- INSTRUCTIONS TO FOLLOW
All of the records should be reproduced word for word, but no images may appear in the copy.

- DATA TO PROCESS
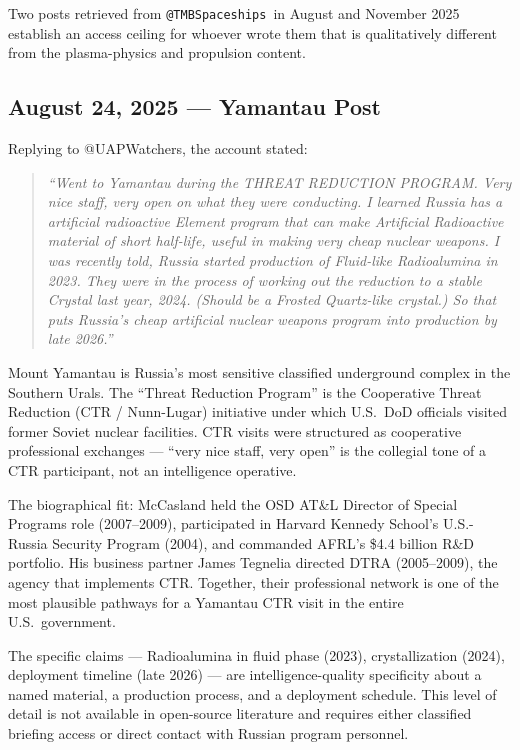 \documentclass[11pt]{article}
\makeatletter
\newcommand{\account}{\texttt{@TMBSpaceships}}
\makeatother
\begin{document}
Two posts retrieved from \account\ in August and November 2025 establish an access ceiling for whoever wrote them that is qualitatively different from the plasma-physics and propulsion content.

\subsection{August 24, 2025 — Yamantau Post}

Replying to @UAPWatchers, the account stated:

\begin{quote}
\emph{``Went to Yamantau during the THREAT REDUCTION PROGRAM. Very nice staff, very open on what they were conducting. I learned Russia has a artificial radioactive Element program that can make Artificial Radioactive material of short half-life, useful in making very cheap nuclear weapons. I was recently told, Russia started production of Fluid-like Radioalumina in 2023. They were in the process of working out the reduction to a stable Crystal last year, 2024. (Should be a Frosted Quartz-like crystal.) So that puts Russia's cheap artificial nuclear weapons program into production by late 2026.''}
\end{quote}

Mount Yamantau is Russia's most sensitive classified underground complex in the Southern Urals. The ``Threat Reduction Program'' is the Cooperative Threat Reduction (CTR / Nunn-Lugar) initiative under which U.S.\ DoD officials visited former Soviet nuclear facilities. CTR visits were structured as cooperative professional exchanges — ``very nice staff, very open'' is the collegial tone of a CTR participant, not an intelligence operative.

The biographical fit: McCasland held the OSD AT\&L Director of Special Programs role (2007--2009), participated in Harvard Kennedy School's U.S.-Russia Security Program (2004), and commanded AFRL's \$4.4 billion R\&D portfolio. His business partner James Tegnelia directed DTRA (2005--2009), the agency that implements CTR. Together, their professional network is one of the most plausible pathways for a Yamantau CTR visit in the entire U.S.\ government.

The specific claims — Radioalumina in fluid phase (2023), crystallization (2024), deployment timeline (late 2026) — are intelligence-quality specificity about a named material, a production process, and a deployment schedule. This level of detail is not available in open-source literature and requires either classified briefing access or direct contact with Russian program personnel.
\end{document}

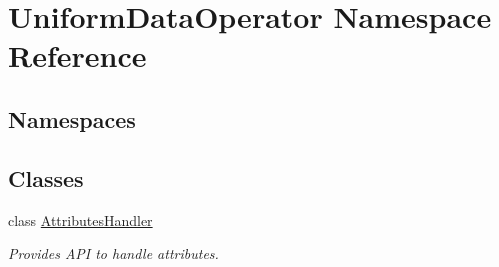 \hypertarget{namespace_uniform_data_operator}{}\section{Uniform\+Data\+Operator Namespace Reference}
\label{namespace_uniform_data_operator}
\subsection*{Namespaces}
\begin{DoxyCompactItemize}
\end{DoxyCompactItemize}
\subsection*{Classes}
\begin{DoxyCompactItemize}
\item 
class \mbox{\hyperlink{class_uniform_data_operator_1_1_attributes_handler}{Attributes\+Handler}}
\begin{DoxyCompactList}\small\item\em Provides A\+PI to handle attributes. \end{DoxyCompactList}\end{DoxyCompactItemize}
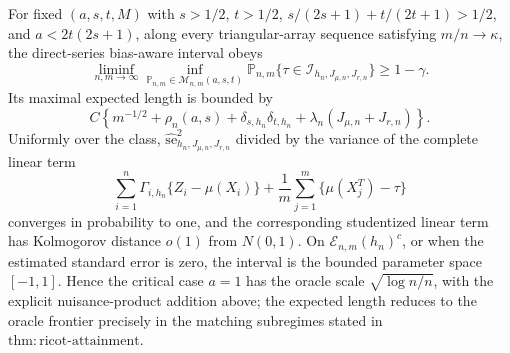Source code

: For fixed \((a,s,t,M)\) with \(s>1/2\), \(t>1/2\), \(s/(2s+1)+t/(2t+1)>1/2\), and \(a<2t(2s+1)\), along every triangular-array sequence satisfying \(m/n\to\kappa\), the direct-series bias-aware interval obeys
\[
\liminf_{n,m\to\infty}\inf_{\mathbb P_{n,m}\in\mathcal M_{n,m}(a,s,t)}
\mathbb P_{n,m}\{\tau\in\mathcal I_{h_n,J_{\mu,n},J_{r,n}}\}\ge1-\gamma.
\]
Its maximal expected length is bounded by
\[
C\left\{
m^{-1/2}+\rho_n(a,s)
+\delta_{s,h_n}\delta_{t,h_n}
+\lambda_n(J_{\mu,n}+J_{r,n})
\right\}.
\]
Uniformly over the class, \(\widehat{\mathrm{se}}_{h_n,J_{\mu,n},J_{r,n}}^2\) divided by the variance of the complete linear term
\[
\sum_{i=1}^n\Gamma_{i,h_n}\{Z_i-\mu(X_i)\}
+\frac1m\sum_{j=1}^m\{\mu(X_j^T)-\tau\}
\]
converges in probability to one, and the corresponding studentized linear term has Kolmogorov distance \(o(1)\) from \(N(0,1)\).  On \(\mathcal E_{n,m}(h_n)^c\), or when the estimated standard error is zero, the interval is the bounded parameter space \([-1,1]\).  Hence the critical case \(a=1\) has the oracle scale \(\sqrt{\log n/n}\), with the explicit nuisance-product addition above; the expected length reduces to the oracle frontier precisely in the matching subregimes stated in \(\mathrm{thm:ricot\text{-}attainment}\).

- SOLVED EXERCISE
 \documentclass[11pt]{article}
\makeatletter
\newcommand{\account}{\texttt{@TMBSpaceships}}
\makeatother
\begin{document}
Two posts retrieved from \account\ in August and November 2025 establish an access ceiling for whoever wrote them that is qualitatively different from the plasma-physics and propulsion content.

\subsection{August 24, 2025 — Yamantau Post}

Replying to @UAPWatchers, the account stated:

\begin{quote}
\emph{``Went to Yamantau during the THREAT REDUCTION PROGRAM. Very nice staff, very open on what they were conducting. I learned Russia has a artificial radioactive Element program that can make Artificial Radioactive material of short half-life, useful in making very cheap nuclear weapons. I was recently told, Russia started production of Fluid-like Radioalumina in 2023. They were in the process of working out the reduction to a stable Crystal last year, 2024. (Should be a Frosted Quartz-like crystal.) So that puts Russia's cheap artificial nuclear weapons program into production by late 2026.''}
\end{quote}

Mount Yamantau is Russia's most sensitive classified underground complex in the Southern Urals. The ``Threat Reduction Program'' is the Cooperative Threat Reduction (CTR / Nunn-Lugar) initiative under which U.S.\ DoD officials visited former Soviet nuclear facilities. CTR visits were structured as cooperative professional exchanges — ``very nice staff, very open'' is the collegial tone of a CTR participant, not an intelligence operative.

The biographical fit: McCasland held the OSD AT\&L Director of Special Programs role (2007--2009), participated in Harvard Kennedy School's U.S.-Russia Security Program (2004), and commanded AFRL's \$4.4 billion R\&D portfolio. His business partner James Tegnelia directed DTRA (2005--2009), the agency that implements CTR. Together, their professional network is one of the most plausible pathways for a Yamantau CTR visit in the entire U.S.\ government.

The specific claims — Radioalumina in fluid phase (2023), crystallization (2024), deployment timeline (late 2026) — are intelligence-quality specificity about a named material, a production process, and a deployment schedule. This level of detail is not available in open-source literature and requires either classified briefing access or direct contact with Russian program personnel.
\end{document}

 \hypertarget{namespace_uniform_data_operator}{}\section{Uniform\+Data\+Operator Namespace Reference}
\label{namespace_uniform_data_operator}
\subsection*{Namespaces}
\begin{DoxyCompactItemize}
\end{DoxyCompactItemize}
\subsection*{Classes}
\begin{DoxyCompactItemize}
\item 
class \mbox{\hyperlink{class_uniform_data_operator_1_1_attributes_handler}{Attributes\+Handler}}
\begin{DoxyCompactList}\small\item\em Provides A\+PI to handle attributes. \end{DoxyCompactList}\end{DoxyCompactItemize}
Source code

: For fixed \((a,s,t,M)\) with \(s>1/2\), \(t>1/2\), \(s/(2s+1)+t/(2t+1)>1/2\), and \(a<2t(2s+1)\), along every triangular-array sequence satisfying \(m/n\to\kappa\), the direct-series bias-aware interval obeys
\[
\liminf_{n,m\to\infty}\inf_{\mathbb P_{n,m}\in\mathcal M_{n,m}(a,s,t)}
\mathbb P_{n,m}\{\tau\in\mathcal I_{h_n,J_{\mu,n},J_{r,n}}\}\ge1-\gamma.
\]
Its maximal expected length is bounded by
\[
C\left\{
m^{-1/2}+\rho_n(a,s)
+\delta_{s,h_n}\delta_{t,h_n}
+\lambda_n(J_{\mu,n}+J_{r,n})
\right\}.
\]
Uniformly over the class, \(\widehat{\mathrm{se}}_{h_n,J_{\mu,n},J_{r,n}}^2\) divided by the variance of the complete linear term
\[
\sum_{i=1}^n\Gamma_{i,h_n}\{Z_i-\mu(X_i)\}
+\frac1m\sum_{j=1}^m\{\mu(X_j^T)-\tau\}
\]
converges in probability to one, and the corresponding studentized linear term has Kolmogorov distance \(o(1)\) from \(N(0,1)\).  On \(\mathcal E_{n,m}(h_n)^c\), or when the estimated standard error is zero, the interval is the bounded parameter space \([-1,1]\).  Hence the critical case \(a=1\) has the oracle scale \(\sqrt{\log n/n}\), with the explicit nuisance-product addition above; the expected length reduces to the oracle frontier precisely in the matching subregimes stated in \(\mathrm{thm:ricot\text{-}attainment}\).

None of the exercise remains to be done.